Creating stable development platforms on constrained urban sites often comes down to one question: how to retain soil efficiently without giving up valuable land. At Eco Botanic City in Iskandar Puteri, Johor, land formation required long, steep retaining structures capable of supporting residential and mixed-use development while adapting to varied topography. Conventional retaining systems would have consumed space and increased material demands. A reinforced soil wall solution offered a way to form safe, buildable platforms while maximizing usable land and maintaining constructability.

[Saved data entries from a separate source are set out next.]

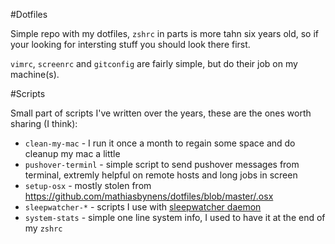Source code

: #Dotfiles

Simple repo with my dotfiles, `zshrc` in parts is more tahn six years old, so if your looking for intersting stuff you should look there first.

`vimrc`, `screenrc` and `gitconfig` are fairly simple, but do their job on my machine(s).

#Scripts

Small part of scripts I've written over the years, these are the ones worth sharing (I think):

* `clean-my-mac` - I run it once a month to regain some space and do cleanup my mac a little
* `pushover-terminl` - simple script to send pushover messages from terminal, extremly helpful on remote hosts and long jobs in screen
* `setup-osx` - mostly stolen from https://github.com/mathiasbynens/dotfiles/blob/master/.osx
* `sleepwatcher-*` - scripts I use with [sleepwatcher daemon](http://www.bernhard-baehr.de)
* `system-stats` - simple one line system info, I used to have it at the end of my `zshrc`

The project involved approximately 1,385 m of geocomposite-reinforced soil walls with heights ranging from 2.0 m to 7.0 m using MIRAFI^® Polyfelt PEC. Wall faces were constructed at an inclination of roughly 82 degrees from horizontal, with selected sections incorporating backslopes of 0.5 m to 3.0 m at a 1V:2H gradient. The system was designed to accommodate site geometry, support long continuous wall alignments, and align with sustainable urban development goals.

Challenge

The primary challenge was delivering a structurally sound retaining system across a long alignment with variable wall heights and integrated backslopes, all while maintaining construction efficiency and land-use optimization. The walls needed to perform as permanent structures, resist earth pressures, and manage internal drainage without relying on imported or specialized backfill materials.

Construction sequencing also required tight control. Reinforcement layers had to be installed at consistent vertical spacing, backfill needed to meet compaction requirements, and drainage elements had to remain continuous along the full wall length. Any inefficiency or material incompatibility would have increased construction time, cost, and environmental impact through additional material transport.

Solution

A geocomposite-reinforced soil wall system was selected for its flexibility, cost efficiency, and ability to use locally available backfill. Composite reinforcement geotextiles were installed at 0.4 m vertical intervals, working in combination with segmental block facing units. Backfill was placed in 200 mm lifts and compacted to at least 95% of maximum dry density, forming a stable reinforced soil mass behind the facing.

MIRAFI Polyfelt PEC composite geotextile was used as the primary reinforcement and separation layer. By combining multiple functions into a single product, the system simplified installation and reduced the number of materials handled on site. Internal drainage was managed using drainage aggregates, subsoil pipes, and MIRAFI Polyfelt TS nonwoven geotextile for filtration, ensuring controlled water movement and long-term performance of the reinforced structure.

The completed walls provided stable development platforms while reducing material transport and supporting the use of on-site soils, lowering the project’s overall carbon footprint. The outcome demonstrated that long, high reinforced soil walls can be constructed efficiently using composite geotextiles when proper design standards and construction controls are applied. The solution delivered durable earth retention, optimized land use, and a practical framework for sustainable urban site development.